Base themes plus overrides
Built-in complete themes:
ggplot(mtcars, aes(disp, mpg)) +
geom_point() +
theme_minimal(base_size = 11) +
theme(panel.grid.minor = element_blank())
ggplot(mtcars, aes(disp, mpg)) +
geom_point() +
theme_classic()
Available: theme_grey() / theme_gray(), theme_bw(), theme_linedraw(), theme_light(), theme_dark(), theme_minimal(), theme_classic(), theme_void(). Picking a base theme and layering overrides is the standard workflow for a single plot, but when you are producing a report or dashboard with dozens of charts, you will want to define your house style once and have it apply automatically to every plot. The theme_update() function lets you change the active theme globally, so all subsequent plots inherit the new settings without any extra code.

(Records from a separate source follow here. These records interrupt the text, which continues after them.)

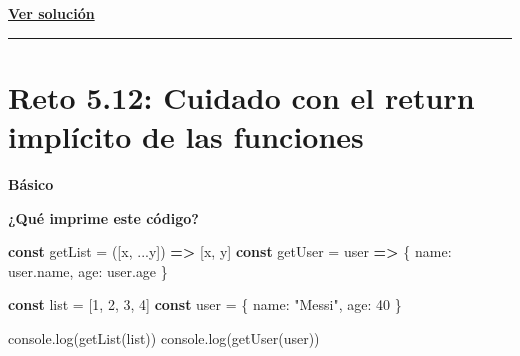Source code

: \documentclass[
  letterpaper,
  DIV=11,
  numbers=noendperiod]{scrreprt}
\newenvironment{Shaded}{\begin{snugshade}}{\end{snugshade}}
\newcommand{\AttributeTok}[1]{\textcolor[rgb]{0.40,0.45,0.13}{#1}}
\newcommand{\BuiltInTok}[1]{\textcolor[rgb]{0.00,0.23,0.31}{#1}}
\newcommand{\DataTypeTok}[1]{\textcolor[rgb]{0.68,0.00,0.00}{#1}}
\newcommand{\DecValTok}[1]{\textcolor[rgb]{0.68,0.00,0.00}{#1}}
\newcommand{\FunctionTok}[1]{\textcolor[rgb]{0.28,0.35,0.67}{#1}}
\newcommand{\KeywordTok}[1]{\textcolor[rgb]{0.00,0.23,0.31}{\textbf{#1}}}
\newcommand{\NormalTok}[1]{\textcolor[rgb]{0.00,0.23,0.31}{#1}}
\newcommand{\OperatorTok}[1]{\textcolor[rgb]{0.37,0.37,0.37}{#1}}
\newcommand{\StringTok}[1]{\textcolor[rgb]{0.13,0.47,0.30}{#1}}
\begin{document}
\textbf{\hyperref[sec-sol-cap5-reto11]{Ver solución}}

\begin{center}\rule{0.5\linewidth}{0.5pt}\end{center}

\section{Reto 5.12: Cuidado con el return implícito de las
funciones}\label{sec-cap5-reto12}

\begin{tcolorbox}[enhanced jigsaw, left=2mm, toprule=.15mm, leftrule=.75mm, breakable, colback=white, coltitle=black, bottomtitle=1mm, arc=.35mm, rightrule=.15mm, colframe=quarto-callout-caution-color-frame, opacitybacktitle=0.6, toptitle=1mm, opacityback=0, titlerule=0mm, title=\textcolor{quarto-callout-caution-color}{\faFire}\hspace{0.5em}{Dificultad}, bottomrule=.15mm, colbacktitle=quarto-callout-caution-color!10!white]

\textbf{Básico}

\end{tcolorbox}

\textbf{¿Qué imprime este código?}

\begin{Shaded}
\begin{Highlighting}[]
\KeywordTok{const}\NormalTok{ getList }\OperatorTok{=}\NormalTok{ ([x}\OperatorTok{,} \OperatorTok{...}\NormalTok{y]) }\KeywordTok{=\textgreater{}}\NormalTok{ [x}\OperatorTok{,}\NormalTok{ y]}
\KeywordTok{const}\NormalTok{ getUser }\OperatorTok{=}\NormalTok{ user }\KeywordTok{=\textgreater{}}\NormalTok{ \{ }\DataTypeTok{name}\OperatorTok{:}\NormalTok{ user}\OperatorTok{.}\AttributeTok{name}\OperatorTok{,} \DataTypeTok{age}\OperatorTok{:}\NormalTok{ user}\OperatorTok{.}\AttributeTok{age}\NormalTok{ \}}

\KeywordTok{const}\NormalTok{ list }\OperatorTok{=}\NormalTok{ [}\DecValTok{1}\OperatorTok{,} \DecValTok{2}\OperatorTok{,} \DecValTok{3}\OperatorTok{,} \DecValTok{4}\NormalTok{]}
\KeywordTok{const}\NormalTok{ user }\OperatorTok{=}\NormalTok{ \{ }\DataTypeTok{name}\OperatorTok{:} \StringTok{"Messi"}\OperatorTok{,} \DataTypeTok{age}\OperatorTok{:} \DecValTok{40}\NormalTok{ \}}

\BuiltInTok{console}\OperatorTok{.}\FunctionTok{log}\NormalTok{(}\FunctionTok{getList}\NormalTok{(list))}
\BuiltInTok{console}\OperatorTok{.}\FunctionTok{log}\NormalTok{(}\FunctionTok{getUser}\NormalTok{(user))}
\end{Highlighting}
\end{Shaded}
\end{document}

Updating the active theme globally
theme_update() changes settings for all plots until you reset:
old <- theme_update(
panel.background = element_rect(fill = "#fafafa"),
text = element_text(family = "Helvetica", size = 10)
)
# ... make plots ...
theme_set(old) # restore previous theme
theme_get() reads the current theme without changing anything.
How inheritance works
Theme elements form a hierarchy. Setting a property high up applies it everywhere below:
text→ all textaxis.title→ all axis titles →axis.title.x→axis.title.x.bottom
Override at the most specific level needed:
theme(
text = element_text(family = "Times"),
axis.title = element_text(colour = "black"),
axis.title.x = element_text(angle = 45)
)
theme() arguments fall into two categories: element functions (element_text(), element_rect(), element_line(), element_blank()) and scalar values for properties like legend.position. Passing the wrong type raises an error: theme(axis.title = "none") fails because axis.title expects an element function. Use element_blank() to remove an element entirely, and element_text(size = 14, face = "bold") to modify text appearance.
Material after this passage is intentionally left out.